Retirement planning in your 50s

While planning your retirement can mean different things to different people, the type of retirement you can afford comes down to the plans put in place to set yourself up for the future.

How much you may need, how and when you can start accessing your super and having a plan in mind when moving into retirement are all things worth considering.

The first big question you might ask yourself at 50 is, ‘how much do I need to retire’ and ‘how long will my money last?’

While a logical question, it’s often a difficult one to answer. The amount you need will differ depending on your plans and the financial resources available.

You can find many retirement income estimates in financial commentary today, and while not necessarily personalised to your unique circumstances, these can help show the costs you may expect in retirement.

To personalise this approach, one of the simplest ways to estimate your retirement income needs is to take your current expenses and assume you may only need to fund around 70 per cent of these in retirement.

While this method is a broad but useful starting point, it doesn’t really help in determining the savings you need to generate this level of retirement income. It also ignores any other one-off retirement expenses you might expect to incur.

Another method is to take your current annual expenses and then multiply this amount by varying factors depending on the age at which you plan to retire.

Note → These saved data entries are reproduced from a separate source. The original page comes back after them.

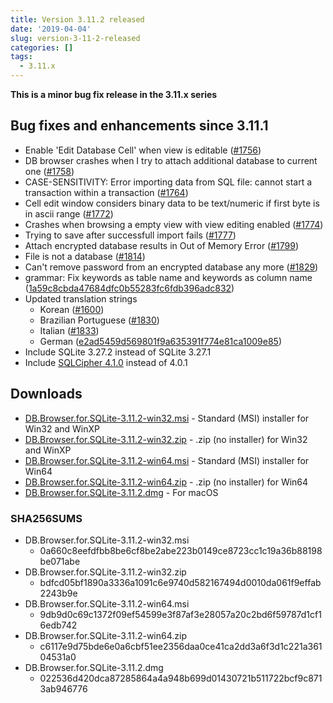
 ```yaml
---
title: Version 3.11.2 released
date: '2019-04-04'
slug: version-3-11-2-released
categories: []
tags:
  - 3.11.x
---
```


**This is a minor bug fix release in the 3.11.x series**

## Bug fixes and enhancements since 3.11.1

* Enable 'Edit Database Cell' when view is editable ([#1756](https://github.com/sqlitebrowser/sqlitebrowser/issues/1756))
* DB browser crashes when I try to attach additional database to current one ([#1758](https://github.com/sqlitebrowser/sqlitebrowser/issues/1758))
* CASE-SENSITIVITY: Error importing data from SQL file: cannot start a transaction within a transaction ([#1764](https://github.com/sqlitebrowser/sqlitebrowser/issues/1764))
* Cell edit window considers binary data to be text/numeric if first byte is in ascii range ([#1772](https://github.com/sqlitebrowser/sqlitebrowser/issues/1772))
* Crashes when browsing a empty view with view editing enabled ([#1774](https://github.com/sqlitebrowser/sqlitebrowser/issues/1774))
* Trying to save after successfull import fails ([#1777](https://github.com/sqlitebrowser/sqlitebrowser/issues/1777))
* Attach encrypted database results in Out of Memory Error ([#1799](https://github.com/sqlitebrowser/sqlitebrowser/issues/1799))
* File is not a database ([#1814](https://github.com/sqlitebrowser/sqlitebrowser/issues/1814))
* Can't remove password from an encrypted database any more ([#1829](https://github.com/sqlitebrowser/sqlitebrowser/issues/1829))
* grammar: Fix keywords as table name and keywords as column name ([1a59c8cbda47684dfc0b55283fc6fdb396adc832](https://github.com/sqlitebrowser/sqlitebrowser/commit/xxx))
* Updated translation strings
  * Korean ([#1600](https://github.com/sqlitebrowser/sqlitebrowser/issues/1600))
  * Brazilian Portuguese ([#1830](https://github.com/sqlitebrowser/sqlitebrowser/issues/1830))
  * Italian ([#1833](https://github.com/sqlitebrowser/sqlitebrowser/issues/1833))
  * German ([e2ad5459d569801f9a635391f774e81ca1009e85](https://github.com/sqlitebrowser/sqlitebrowser/commit/xxx))
* Include SQLite 3.27.2 instead of SQLite 3.27.1
* Include [SQLCipher 4.1.0](https://discuss.zetetic.net/t/sqlcipher-4-1-0-release/3490) instead of 4.0.1
  
## Downloads

* [DB.Browser.for.SQLite-3.11.2-win32.msi](https://download.sqlitebrowser.org/DB.Browser.for.SQLite-3.11.2-win32.msi) - Standard (MSI) installer for Win32 and WinXP
* [DB.Browser.for.SQLite-3.11.2-win32.zip](https://download.sqlitebrowser.org/DB.Browser.for.SQLite-3.11.2-win32.zip) - .zip (no installer) for Win32 and WinXP
* [DB.Browser.for.SQLite-3.11.2-win64.msi](https://download.sqlitebrowser.org/DB.Browser.for.SQLite-3.11.2-win64.msi) - Standard (MSI) installer for Win64
* [DB.Browser.for.SQLite-3.11.2-win64.zip](https://download.sqlitebrowser.org/DB.Browser.for.SQLite-3.11.2-win64.zip) - .zip (no installer) for Win64
* [DB.Browser.for.SQLite-3.11.2.dmg](https://download.sqlitebrowser.org/DB.Browser.for.SQLite-3.11.2.dmg) - For macOS


### SHA256SUMS
* DB.Browser.for.SQLite-3.11.2-win32.msi
  * 0a660c8eefdfbb8be6cf8be2abe223b0149ce8723cc1c19a36b88198be071abe
* DB.Browser.for.SQLite-3.11.2-win32.zip
  * bdfcd05bf1890a3336a1091c6e9740d582167494d0010da061f9effab2243b9e
* DB.Browser.for.SQLite-3.11.2-win64.msi
  * 9db9d0c69c1372f09ef54599e3f87af3e28057a20c2bd6f59787d1cf16edb742
* DB.Browser.for.SQLite-3.11.2-win64.zip
  * c6117e9d75bde6e0a6cbf51ee2356daa0ce41ca2dd3a6f3d1c221a36104531a0
* DB.Browser.for.SQLite-3.11.2.dmg
  * 022536d420dca87285864a4a948b699d01430721b511722bcf9c8713ab946776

Considering a set of assumptions, this method provides you with an estimated capital amount to aim for to generate the retirement income you need.

Keep in mind the investment returns your savings generate and your actual level of expenses in retirement will have a notable impact on whether the projection ends up being right for you.

Your superannuation savings                                                                 

Your 50s also present an opportunity to start planning how much you may wish to contribute to your savings, repaying debt such as the mortgage against your home, and planning any final super contributions to boost your retirement savings.

Your super provides not only a tax-effective way to save for retirement but also a tax-effective way to assist in funding your retirement income needs once you reach an age at which you can access your accumulated benefits.

While your super is likely to form a cornerstone of your retirement income planning, it doesn’t need to be the only piece of your retirement income plan. Savings and investments outside of super can also be used to provide you with alternative financial resources for your retirement, often tax effectively, with the benefit of tax offsets available to eligible senior Australians.

Repaying as much of your outstanding debts as possible can make a big difference come retirement. While building your retirement savings, consider a plan to proactively clear your debt by redirecting free cash flow to reduce the amount you owe, thereby strengthening your financial position.

After the age of 65, those who continue to work make additional contributions to super, so through your 50s, have a plan around what final super contributions may mean for you. While many of the external factors which contribute to the retirement landscape, such as the current regulatory environment or the performance of investment markets, may be outside of your control, focusing on the things you can control will go a long way to getting you the retirement you want.